Researchers have discovered the world’s largest shrew in a remote part of Tanzania where a trove on previously unknown species have been recorded in the past few years. The species is more than a quarter larger than any previously known shrew.
More than a quarter larger than all of its relations, the Grey-faced sengi (Rhynchocyon udzungwensis) was first discovered on a roll of film from camera traps set-up in the Udzungwa Mountains of Tanzania. The photos of this mysterious giant elephant-shrew were sent to expert Dr. Galen Rathbun, who has studied the sengi (or elephant-shrew) for over thirty years; after examining the photos he believed that the animal’s unique coloring proved it was an unknown species.
Rathbun led an expedition to locate the elephant-shrew in March 2006, which included the original camera trap photographer, Francesco Rovero of the Trento Museum of Natural Sciences in Italy. Four individuals of the new species were found and studied.
The Grey-faced sengi. Photos by Francesco Rovero.
“This is one of the most exciting discoveries of my career,” said Rathbun, “It is the first new species of giant elephant-shrew to be discovered in more than 126 years. From the moment I first lifted one of the animals into our photography tent, I knew it must be a new species not just because of its distinct coloring, but because it was so heavy!” The Grey-faced sengi weighs in at 1.5 lbs. It is named for its gray face, which gives way to a reddish-orange back and a black bottom.
Sengis are truly unique mammals. Just sixteen species (including the Grey-faced sengi) comprise their particular order of Macroscelidea. All sixteen are native to Africa and mate monogamously. Sengis (which is their Bantu name) were called elephant-shrews by Europeans who thought the animals were shrews with flexible trunks, not unlike an elephant’s. In a biological twist, recent molecular research has uncovered that the Macroscelidea are actually more closely related to elephants than shrews. Their closest relatives are a true mismatch of mammals, including aardvarks, hyraxes, and manatees—along with elephants. All of these unique species trace their lineage back to the super order, Afrotheria, which split off from other mammals 100 million years ago.
Dr. Galen Rathbun and Ruben Mwakisoma of the Tanzania Forest Conservation Group.

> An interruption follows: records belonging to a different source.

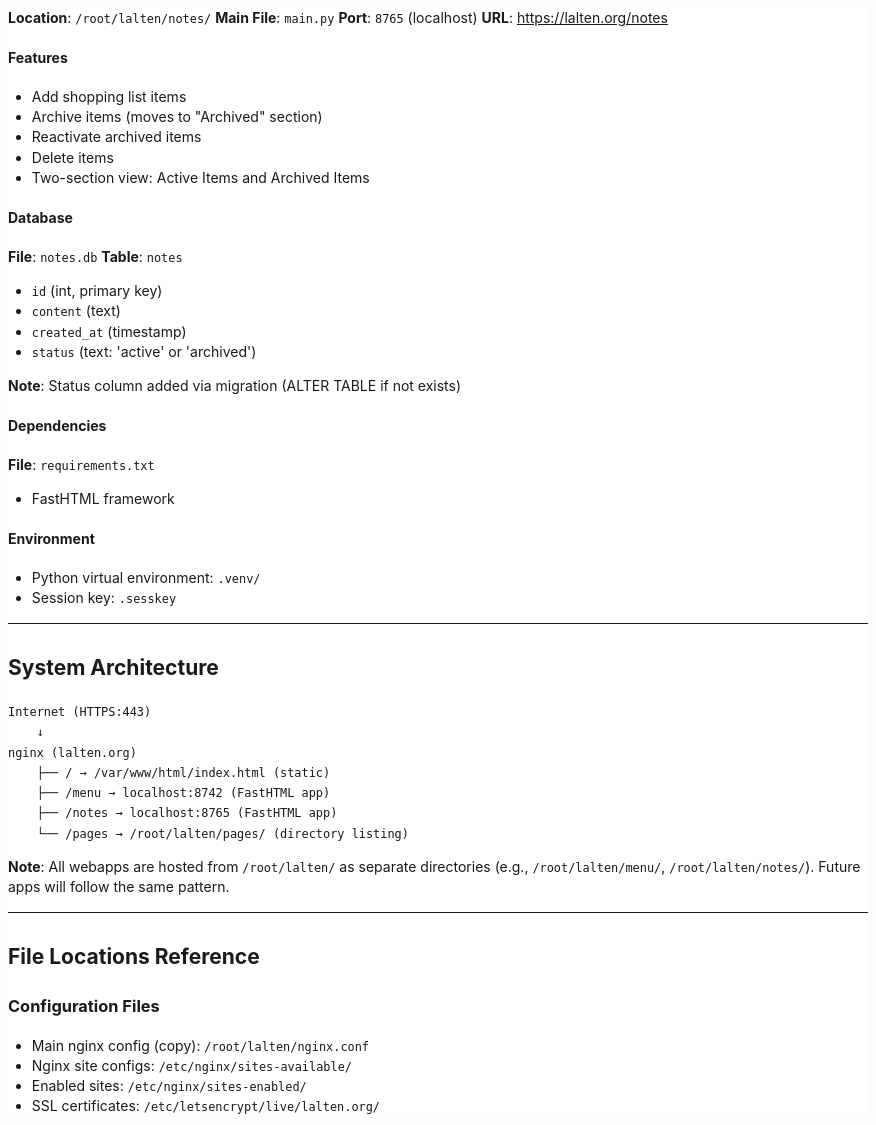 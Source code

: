 **Location**: `/root/lalten/notes/`
**Main File**: `main.py`
**Port**: `8765` (localhost)
**URL**: https://lalten.org/notes

#### Features
- Add shopping list items
- Archive items (moves to "Archived" section)
- Reactivate archived items
- Delete items
- Two-section view: Active Items and Archived Items

#### Database
**File**: `notes.db`
**Table**: `notes`
- `id` (int, primary key)
- `content` (text)
- `created_at` (timestamp)
- `status` (text: 'active' or 'archived')

**Note**: Status column added via migration (ALTER TABLE if not exists)

#### Dependencies
**File**: `requirements.txt`
- FastHTML framework

#### Environment
- Python virtual environment: `.venv/`
- Session key: `.sesskey`

---

## System Architecture

```
Internet (HTTPS:443)
    ↓
nginx (lalten.org)
    ├── / → /var/www/html/index.html (static)
    ├── /menu → localhost:8742 (FastHTML app)
    ├── /notes → localhost:8765 (FastHTML app)
    └── /pages → /root/lalten/pages/ (directory listing)
```

**Note**: All webapps are hosted from `/root/lalten/` as separate directories (e.g., `/root/lalten/menu/`, `/root/lalten/notes/`). Future apps will follow the same pattern.

---

## File Locations Reference

### Configuration Files
- Main nginx config (copy): `/root/lalten/nginx.conf`
- Nginx site configs: `/etc/nginx/sites-available/`
- Enabled sites: `/etc/nginx/sites-enabled/`
- SSL certificates: `/etc/letsencrypt/live/lalten.org/`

Photo by David Ribble.
Only two populations are so far known of the Grey-faced sengi, covering 115 square miles in the forests of the Udzungwa Mountains. It is believed that the species is rare. When asked about conservation regarding sengis, Dr. Rathbon says that the sengis “that are at risk are the four species of Rhynchocyon [including the Grey-faced sengi] that are found in forests. Although they are hunted in some areas, the real problem is the reduction and fragmentation of their forest habitats due to urban and agricultural development and extraction of timber. If their habits can be secured, in most forests they will do alright.” The most endangered, so far, is the Golden-rumped elephant-shrew, which before this new discovery was the largest sengi. The Golden-rumped elephant-shrew is currently a focal species for EDGE’s (Evolutionary Distinct and Globally Endangered) conservation efforts.
Dr. Galen Rathbun with the Grey-faced sengi. Photo by David Ribble.
Such efforts are also need in Tanzania’s Udzungwa Mountain region. The unique mountain and forest habitat have yielded a number of incredible new species recently. In 2003 a new species of monkey was discovered, named the Kipunji, in the same forest as the Grey-faced sengi. A new partridge, name Udzungwa partridge, and a new shrew species, Phillip’s Congo shrew, have also been discovered in the region. Additionally, the mountains serve as a refuge for species during the dry season, yet it has been estimated that the forests linking the mountains to adjacent areas may be lost by 2009 if nothing is done. “We hope that new discoveries like ours will help bolster efforts to conserve this spectacular ecosystem,” says Rathbun.
This may not be the last new sengi: “A group of biologists at Stellenbosch University in South Africa have probably found a new species of Elephantulus,” Rathbun revealed (Elephantulus is another genus of the sengi), “but it is quite cryptic—requiring sophisticated molecular methods to distinguish it from other species in this genus. It has not yet been published, so it is not yet recognized.” He added, “It would be surprising to find a new species as dramatically different as the Grey-faced sengi is from the other species.”